◆ **TASK INPUT**:
┄┄┄┄┄┄┄┄┄┄

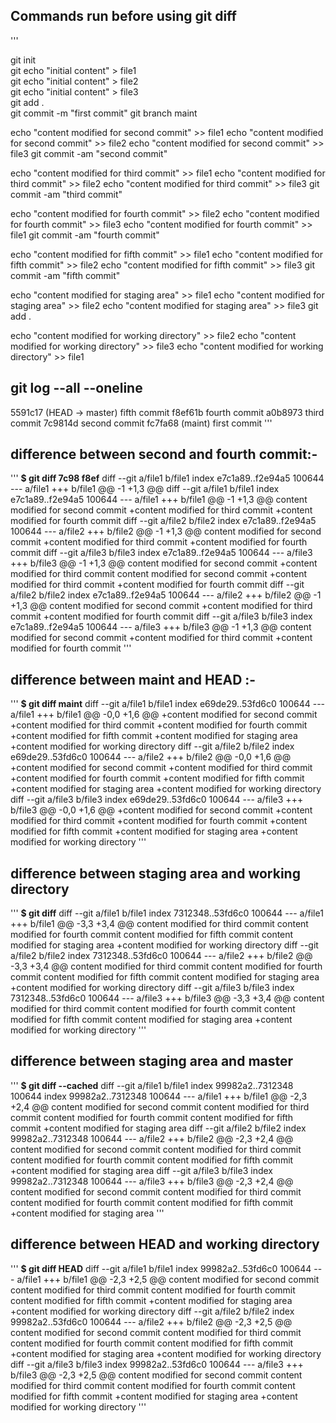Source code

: <!-- =========================================================================== -->
## Commands run before using git diff          
'''                                                 
<!-- first commit and creating maint branch -->             
git init                
git echo "initial content" > file1                                                         
git echo "initial content" > file2                                                         
git echo "initial content" > file3                                                         
git add .               
git commit -m "first commit"
git branch maint
<!-- second commit  -->
echo "content modified for second commit" >> file1
echo "content modified for second commit" >> file2
echo "content modified for second commit" >> file3
git commit -am "second commit"
<!-- third commit  -->
echo "content modified for third commit" >> file1
echo "content modified for third commit" >> file2
echo "content modified for third commit" >> file3
git commit -am "third commit"
<!-- fourth commit  -->
echo "content modified for fourth commit" >> file2
echo "content modified for fourth commit" >> file3
echo "content modified for fourth commit" >> file1
git commit -am "fourth commit"
<!-- fifth commit  -->
echo "content modified for fifth commit" >> file1
echo "content modified for fifth commit" >> file2
echo "content modified for fifth commit" >> file3
git commit -am "fifth commit"
<!-- modify and adding file to stanging area -->
echo "content modified for staging area" >> file1
echo "content modified for staging area" >> file2
echo "content modified for staging area" >> file3
git add .
<!-- just modifing files but not adding to staging area -->
echo "content modified for working directory" >> file2
echo "content modified for working directory" >> file3
echo "content modified for working directory" >> file1


## git log --all --oneline
5591c17 (HEAD -> master) fifth commit
f8ef61b fourth commit
a0b8973 third commit
7c9814d second commit
fc7fa68 (maint) first commit
'''
<!-- =============================================================================== -->

## difference between second and fourth commit:-

'''
**$ git diff 7c98 f8ef**
diff --git a/file1 b/file1
index e7c1a89..f2e94a5 100644
--- a/file1
+++ b/file1
@@ -1 +1,3 @@
diff --git a/file1 b/file1
index e7c1a89..f2e94a5 100644
--- a/file1
+++ b/file1
@@ -1 +1,3 @@
 content modified for second commit
+content modified for third commit
+content modified for fourth commit
diff --git a/file2 b/file2
index e7c1a89..f2e94a5 100644
--- a/file2
+++ b/file2
@@ -1 +1,3 @@
 content modified for second commit
+content modified for third commit
+content modified for fourth commit
diff --git a/file3 b/file3
index e7c1a89..f2e94a5 100644
--- a/file3
+++ b/file3
@@ -1 +1,3 @@
 content modified for second commit
+content modified for third commit
 content modified for second commit
+content modified for third commit
+content modified for fourth commit
diff --git a/file2 b/file2
index e7c1a89..f2e94a5 100644
--- a/file2
+++ b/file2
@@ -1 +1,3 @@
 content modified for second commit
+content modified for third commit
+content modified for fourth commit
diff --git a/file3 b/file3
index e7c1a89..f2e94a5 100644
--- a/file3
+++ b/file3
@@ -1 +1,3 @@
 content modified for second commit
+content modified for third commit
+content modified for fourth commit
'''

## difference between maint and HEAD :-

'''
**$ git diff maint**
diff --git a/file1 b/file1
index e69de29..53fd6c0 100644
--- a/file1
+++ b/file1
@@ -0,0 +1,6 @@
+content modified for second commit
+content modified for third commit
+content modified for fourth commit
+content modified for fifth commit
+content modified for staging area
+content modified for working directory
diff --git a/file2 b/file2
index e69de29..53fd6c0 100644
--- a/file2
+++ b/file2
@@ -0,0 +1,6 @@
+content modified for second commit
+content modified for third commit
+content modified for fourth commit
+content modified for fifth commit
+content modified for staging area
+content modified for working directory
diff --git a/file3 b/file3
index e69de29..53fd6c0 100644
--- a/file3
+++ b/file3
@@ -0,0 +1,6 @@
+content modified for second commit
+content modified for third commit
+content modified for fourth commit
+content modified for fifth commit
+content modified for staging area
+content modified for working directory
'''

## difference between staging area and working directory
'''
**$ git diff**
diff --git a/file1 b/file1
index 7312348..53fd6c0 100644
--- a/file1
+++ b/file1
@@ -3,3 +3,4 @@ content modified for third commit
 content modified for fourth commit
 content modified for fifth commit
 content modified for staging area
+content modified for working directory
diff --git a/file2 b/file2
index 7312348..53fd6c0 100644
--- a/file2
+++ b/file2
@@ -3,3 +3,4 @@ content modified for third commit
 content modified for fourth commit
 content modified for fifth commit
 content modified for staging area
+content modified for working directory
diff --git a/file3 b/file3
index 7312348..53fd6c0 100644
--- a/file3
+++ b/file3
@@ -3,3 +3,4 @@ content modified for third commit
 content modified for fourth commit
 content modified for fifth commit
 content modified for staging area
+content modified for working directory
'''

## difference between staging area and master
'''
**$ git diff --cached**
diff --git a/file1 b/file1
index 99982a2..7312348 100644
index 99982a2..7312348 100644
--- a/file1
+++ b/file1
@@ -2,3 +2,4 @@ content modified for second commit
 content modified for third commit
 content modified for fourth commit
 content modified for fifth commit
+content modified for staging area
diff --git a/file2 b/file2
index 99982a2..7312348 100644
--- a/file2
+++ b/file2
@@ -2,3 +2,4 @@ content modified for second commit
 content modified for third commit
 content modified for fourth commit
 content modified for fifth commit
+content modified for staging area
diff --git a/file3 b/file3
index 99982a2..7312348 100644
--- a/file3
+++ b/file3
@@ -2,3 +2,4 @@ content modified for second commit
 content modified for third commit
 content modified for fourth commit
 content modified for fifth commit
+content modified for staging area
'''

## difference between HEAD and working directory
'''
**$ git diff HEAD**
diff --git a/file1 b/file1
index 99982a2..53fd6c0 100644
--- a/file1
+++ b/file1
@@ -2,3 +2,5 @@ content modified for second commit
 content modified for third commit
 content modified for fourth commit
 content modified for fifth commit
+content modified for staging area
+content modified for working directory
diff --git a/file2 b/file2
index 99982a2..53fd6c0 100644
--- a/file2
+++ b/file2
@@ -2,3 +2,5 @@ content modified for second commit
 content modified for third commit
 content modified for fourth commit
 content modified for fifth commit
+content modified for staging area
+content modified for working directory
diff --git a/file3 b/file3
index 99982a2..53fd6c0 100644
--- a/file3
+++ b/file3
@@ -2,3 +2,5 @@ content modified for second commit
 content modified for third commit
 content modified for fourth commit
 content modified for fifth commit
+content modified for staging area
+content modified for working directory
'''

┄┄┄┄┄┄┄┄┄┄

◆ **WHAT THE EXERCISE ASKS**:
Take the whole listing above and copy it exactly. Pictures do not go into the copy.

◆ **EXERCISE RESPONSE**:
Source code

: <!-- =========================================================================== -->
## Commands run before using git diff          
'''                                                 
<!-- first commit and creating maint branch -->             
git init                
git echo "initial content" > file1                                                         
git echo "initial content" > file2                                                         
git echo "initial content" > file3                                                         
git add .               
git commit -m "first commit"
git branch maint
<!-- second commit  -->
echo "content modified for second commit" >> file1
echo "content modified for second commit" >> file2
echo "content modified for second commit" >> file3
git commit -am "second commit"
<!-- third commit  -->
echo "content modified for third commit" >> file1
echo "content modified for third commit" >> file2
echo "content modified for third commit" >> file3
git commit -am "third commit"
<!-- fourth commit  -->
echo "content modified for fourth commit" >> file2
echo "content modified for fourth commit" >> file3
echo "content modified for fourth commit" >> file1
git commit -am "fourth commit"
<!-- fifth commit  -->
echo "content modified for fifth commit" >> file1
echo "content modified for fifth commit" >> file2
echo "content modified for fifth commit" >> file3
git commit -am "fifth commit"
<!-- modify and adding file to stanging area -->
echo "content modified for staging area" >> file1
echo "content modified for staging area" >> file2
echo "content modified for staging area" >> file3
git add .
<!-- just modifing files but not adding to staging area -->
echo "content modified for working directory" >> file2
echo "content modified for working directory" >> file3
echo "content modified for working directory" >> file1


## git log --all --oneline
5591c17 (HEAD -> master) fifth commit
f8ef61b fourth commit
a0b8973 third commit
7c9814d second commit
fc7fa68 (maint) first commit
'''
<!-- =============================================================================== -->

## difference between second and fourth commit:-

'''
**$ git diff 7c98 f8ef**
diff --git a/file1 b/file1
index e7c1a89..f2e94a5 100644
--- a/file1
+++ b/file1
@@ -1 +1,3 @@
diff --git a/file1 b/file1
index e7c1a89..f2e94a5 100644
--- a/file1
+++ b/file1
@@ -1 +1,3 @@
 content modified for second commit
+content modified for third commit
+content modified for fourth commit
diff --git a/file2 b/file2
index e7c1a89..f2e94a5 100644
--- a/file2
+++ b/file2
@@ -1 +1,3 @@
 content modified for second commit
+content modified for third commit
+content modified for fourth commit
diff --git a/file3 b/file3
index e7c1a89..f2e94a5 100644
--- a/file3
+++ b/file3
@@ -1 +1,3 @@
 content modified for second commit
+content modified for third commit
 content modified for second commit
+content modified for third commit
+content modified for fourth commit
diff --git a/file2 b/file2
index e7c1a89..f2e94a5 100644
--- a/file2
+++ b/file2
@@ -1 +1,3 @@
 content modified for second commit
+content modified for third commit
+content modified for fourth commit
diff --git a/file3 b/file3
index e7c1a89..f2e94a5 100644
--- a/file3
+++ b/file3
@@ -1 +1,3 @@
 content modified for second commit
+content modified for third commit
+content modified for fourth commit
'''

## difference between maint and HEAD :-

'''
**$ git diff maint**
diff --git a/file1 b/file1
index e69de29..53fd6c0 100644
--- a/file1
+++ b/file1
@@ -0,0 +1,6 @@
+content modified for second commit
+content modified for third commit
+content modified for fourth commit
+content modified for fifth commit
+content modified for staging area
+content modified for working directory
diff --git a/file2 b/file2
index e69de29..53fd6c0 100644
--- a/file2
+++ b/file2
@@ -0,0 +1,6 @@
+content modified for second commit
+content modified for third commit
+content modified for fourth commit
+content modified for fifth commit
+content modified for staging area
+content modified for working directory
diff --git a/file3 b/file3
index e69de29..53fd6c0 100644
--- a/file3
+++ b/file3
@@ -0,0 +1,6 @@
+content modified for second commit
+content modified for third commit
+content modified for fourth commit
+content modified for fifth commit
+content modified for staging area
+content modified for working directory
'''

## difference between staging area and working directory
'''
**$ git diff**
diff --git a/file1 b/file1
index 7312348..53fd6c0 100644
--- a/file1
+++ b/file1
@@ -3,3 +3,4 @@ content modified for third commit
 content modified for fourth commit
 content modified for fifth commit
 content modified for staging area
+content modified for working directory
diff --git a/file2 b/file2
index 7312348..53fd6c0 100644
--- a/file2
+++ b/file2
@@ -3,3 +3,4 @@ content modified for third commit
 content modified for fourth commit
 content modified for fifth commit
 content modified for staging area
+content modified for working directory
diff --git a/file3 b/file3
index 7312348..53fd6c0 100644
--- a/file3
+++ b/file3
@@ -3,3 +3,4 @@ content modified for third commit
 content modified for fourth commit
 content modified for fifth commit
 content modified for staging area
+content modified for working directory
'''

## difference between staging area and master
'''
**$ git diff --cached**
diff --git a/file1 b/file1
index 99982a2..7312348 100644
index 99982a2..7312348 100644
--- a/file1
+++ b/file1
@@ -2,3 +2,4 @@ content modified for second commit
 content modified for third commit
 content modified for fourth commit
 content modified for fifth commit
+content modified for staging area
diff --git a/file2 b/file2
index 99982a2..7312348 100644
--- a/file2
+++ b/file2
@@ -2,3 +2,4 @@ content modified for second commit
 content modified for third commit
 content modified for fourth commit
 content modified for fifth commit
+content modified for staging area
diff --git a/file3 b/file3
index 99982a2..7312348 100644
--- a/file3
+++ b/file3
@@ -2,3 +2,4 @@ content modified for second commit
 content modified for third commit
 content modified for fourth commit
 content modified for fifth commit
+content modified for staging area
'''

## difference between HEAD and working directory
'''
**$ git diff HEAD**
diff --git a/file1 b/file1
index 99982a2..53fd6c0 100644
--- a/file1
+++ b/file1
@@ -2,3 +2,5 @@ content modified for second commit
 content modified for third commit
 content modified for fourth commit
 content modified for fifth commit
+content modified for staging area
+content modified for working directory
diff --git a/file2 b/file2
index 99982a2..53fd6c0 100644
--- a/file2
+++ b/file2
@@ -2,3 +2,5 @@ content modified for second commit
 content modified for third commit
 content modified for fourth commit
 content modified for fifth commit
+content modified for staging area
+content modified for working directory
diff --git a/file3 b/file3
index 99982a2..53fd6c0 100644
--- a/file3
+++ b/file3
@@ -2,3 +2,5 @@ content modified for second commit
 content modified for third commit
 content modified for fourth commit
 content modified for fifth commit
+content modified for staging area
+content modified for working directory
'''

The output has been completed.